Sitting Bull: Sitting Bull actually did something! Kind of. He had a fantastic opening to put him in the lead early on, and then largely just sat on that, teching up and doing nothing else as nobody bothered him all game. Thanks to the problems plaguing the other leaders throughout the game, that was still almost enough for him to win, but still not quite. Sitting Bull's lack of aggression was definitely his undoing here. Had he been faster to stab Caesar, it could've been him instead of Freddy who took the lion's share of Rome and he could've become the runaway leader instead of getting just one and eventually two cities. Had he gone back to finish Joao off instead of just sitting around after the UN halted his conquest, he would've easily edged out Freddy in the space race. Instead he just gave a belated attack on Rome, and an attack on Portugal that came later than it ought to have and was cut off early. He played better economically than any other leader this game, but he never seized on that or leveraged it to a winning position. Ultimately, yeah, he was screwed over a bit by turn order here, first losing an extra Roman city and the kill credit to turn order, and then losing the Space Race on the same merits. But had he been just a little more proactive, he would've won easily, so you can't say this was an undeserved second place.

Frederick: Honestly, the bigger surprise here was how narrowly Freddy won. He had a lot go right in this game - he got a better-than-normal plot to expand into thanks to Pericles's bad opening, nobody did anything against him all game, he made an excellent decision to backstab a weakened Caesar and was rewarded with most of Rome, and he made a savvy move with the UN, stopping Sitting Bull from fully absorbing Portugal and undoubtedly winning himself the game in the process. But given all of that, I would have expected him to have a much more dominant game, snowballing ahead after conquering Caesar and becoming the game leader. He just didn't play that well economically, starving his cities with early industrialization, not doing as well culturally as Sitting Bull, etc. Had he gone on to more military activities, that approach may have served him well, but since he stayed at peace for the rest of the game, it kept him back and allowed Sitting Bull to keep pace. So ultimately, despite getting probably the most land to settle into out of anybody, being the one leader for most of the game to make a decisive military strike that paid off, and never being attacked all game, Freddy only won by the narrowest of margins. Had Sitting Bull gone back to war with Portugal, or ignored even one of the optional spaceship techs, or even had the "Sitting" left out of his name so that he went before Freddy in turn order, Frederick would not have won.
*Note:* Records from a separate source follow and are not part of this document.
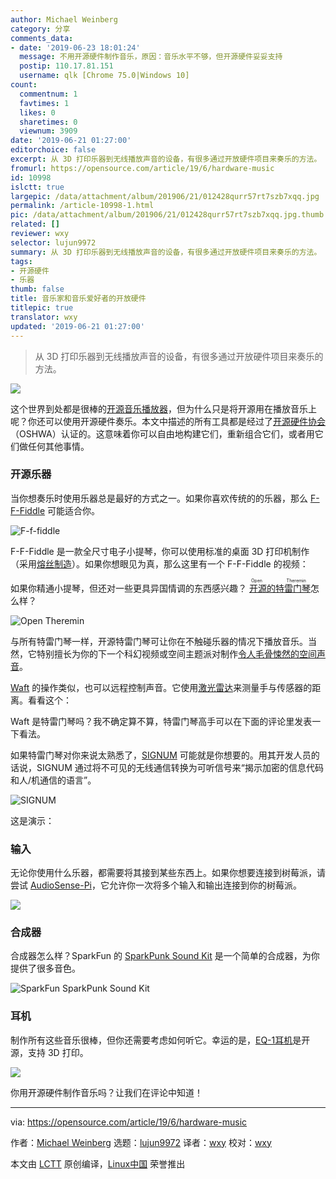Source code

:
 ```yaml
---
author: Michael Weinberg
category: 分享
comments_data:
- date: '2019-06-23 18:01:24'
  message: 不用开源硬件制作音乐，原因：音乐水平不够，但开源硬件妥妥支持
  postip: 110.17.81.151
  username: qlk [Chrome 75.0|Windows 10]
count:
  commentnum: 1
  favtimes: 1
  likes: 0
  sharetimes: 0
  viewnum: 3909
date: '2019-06-21 01:27:00'
editorchoice: false
excerpt: 从 3D 打印乐器到无线播放声音的设备，有很多通过开放硬件项目来奏乐的方法。
fromurl: https://opensource.com/article/19/6/hardware-music
id: 10998
islctt: true
largepic: /data/attachment/album/201906/21/012428qurr57rt7szb7xqq.jpg
permalink: /article-10998-1.html
pic: /data/attachment/album/201906/21/012428qurr57rt7szb7xqq.jpg.thumb.jpg
related: []
reviewer: wxy
selector: lujun9972
summary: 从 3D 打印乐器到无线播放声音的设备，有很多通过开放硬件项目来奏乐的方法。
tags:
- 开源硬件
- 乐器
thumb: false
title: 音乐家和音乐爱好者的开放硬件
titlepic: true
translator: wxy
updated: '2019-06-21 01:27:00'
---
```



> 
> 从 3D 打印乐器到无线播放声音的设备，有很多通过开放硬件项目来奏乐的方法。
> 
> 
> 


![](/data/attachment/album/201906/21/012428qurr57rt7szb7xqq.jpg)


这个世界到处都是很棒的[开源音乐播放器](https://opensource.com/article/19/2/audio-players-linux)，但为什么只是将开源用在播放音乐上呢？你还可以使用开源硬件奏乐。本文中描述的所有工具都是经过了[开源硬件协会](https://certification.oshwa.org/)（OSHWA）认证的。这意味着你可以自由地构建它们，重新组合它们，或者用它们做任何其他事情。


### 开源乐器


当你想奏乐时使用乐器总是最好的方式之一。如果你喜欢传统的的乐器，那么 [F-F-Fiddle](https://certification.oshwa.org/us000010.html) 可能适合你。


![F-f-fiddle](/data/attachment/album/201906/21/012815m08fme45c5o0z4xx.png "F-f-fiddle")


F-F-Fiddle 是一款全尺寸电子小提琴，你可以使用标准的桌面 3D 打印机制作（采用[熔丝制造](https://en.wikipedia.org/wiki/Fused_filament_fabrication)）。如果你想眼见为真，那么这里有一个 F-F-Fiddle 的视频：






如果你精通小提琴，但还对一些更具异国情调的东西感兴趣？<ruby> <a href="https://certification.oshwa.org/ch000001.html">  开源的特雷门琴 </a> <rt>  Open Theremin </rt></ruby>怎么样？


![Open Theremin](/data/attachment/album/201906/21/012844xlmjm0a420maojaa.png "Open Theremin")


与所有特雷门琴一样，开源特雷门琴可让你在不触碰乐器的情况下播放音乐。当然，它特别擅长为你的下一个科幻视频或空间主题派对制作[令人毛骨悚然的空间声音](https://youtu.be/p05ZSHRYXVA?t=771)。


[Waft](https://certification.oshwa.org/uk000005.html) 的操作类似，也可以远程控制声音。它使用[激光雷达](https://en.wikipedia.org/wiki/Lidar)来测量手与传感器的距离。看看这个： 






Waft 是特雷门琴吗？我不确定算不算，特雷门琴高手可以在下面的评论里发表一下看法。


如果特雷门琴对你来说太熟悉了，[SIGNUM](https://certification.oshwa.org/es000003.html) 可能就是你想要的。用其开发人员的话说，SIGNUM 通过将不可见的无线通信转换为可听信号来“揭示加密的信息代码和人/机通信的语言”。


![SIGNUM](/data/attachment/album/201906/21/012906k3bsm6tmztvb7ojt.png "SIGNUM")


这是演示： 






### 输入


无论你使用什么乐器，都需要将其接到某些东西上。如果你想要连接到树莓派，请尝试 [AudioSense-Pi](https://certification.oshwa.org/in000007.html)，它允许你一次将多个输入和输出连接到你的树莓派。


![](/data/attachment/album/201906/21/013156smmimcm5iziozm36.jpg)


### 合成器


合成器怎么样？SparkFun 的 [SparkPunk Sound Kit](https://certification.oshwa.org/us000016.html) 是一个简单的合成器，为你提供了很多音色。


![SparkFun SparkPunk Sound Kit](/data/attachment/album/201906/21/013019j2cqm22ezjfeco0h.png "SparkFun SparkPunk Sound Kit")


### 耳机


制作所有这些音乐很棒，但你还需要考虑如何听它。幸运的是，[EQ-1耳机](https://certification.oshwa.org/us000038.html)是开源，支持 3D 打印。


![](/data/attachment/album/201906/21/013206yq1v5pihd7pid8jm.jpg)


你用开源硬件制作音乐吗？让我们在评论中知道！




---


via: <https://opensource.com/article/19/6/hardware-music>


作者：[Michael Weinberg](https://opensource.com/users/mweinberg) 选题：[lujun9972](https://github.com/lujun9972) 译者：[wxy](https://github.com/wxy) 校对：[wxy](https://github.com/wxy)


本文由 [LCTT](https://github.com/LCTT/TranslateProject) 原创编译，[Linux中国](https://linux.cn/) 荣誉推出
He didn't completely throw his game, but aside from that he did about as poorly as possible with the hand that he had, and luck was definitely a factor, as savvy play from either of his two rivals would've given them the win instead.

As I said, not very good play from anybody this game, but that was a big part of making it so entertaining! Gandhi squeezing out the cultural victory would've been a good ending regardless, but there was a very real chance that we would've had a Caesar domination-fest or a runaway Space victory from Freddy or Bull if any of those leaders played better. Instead, we get the closest finish in AI Survivor history. I'm all for it! Meanwhile, two of the four leaders coming into the season with 0 points managed to top the leaderboard this game, while simultaneously showing why they had 0 points coming in. Neither Freddy or Sitting Bull had a particularly impressive game here even if they played better than anybody else - both had a lot of missed opportunities and could've done much better. I would expect more fireworks in the playoffs from Gandhi or Pericles, if they make it in via Wildcard, than from either of the actual leaders here. But who knows, maybe this will be the wacky season where we somehow get Sitting Bull in the championship!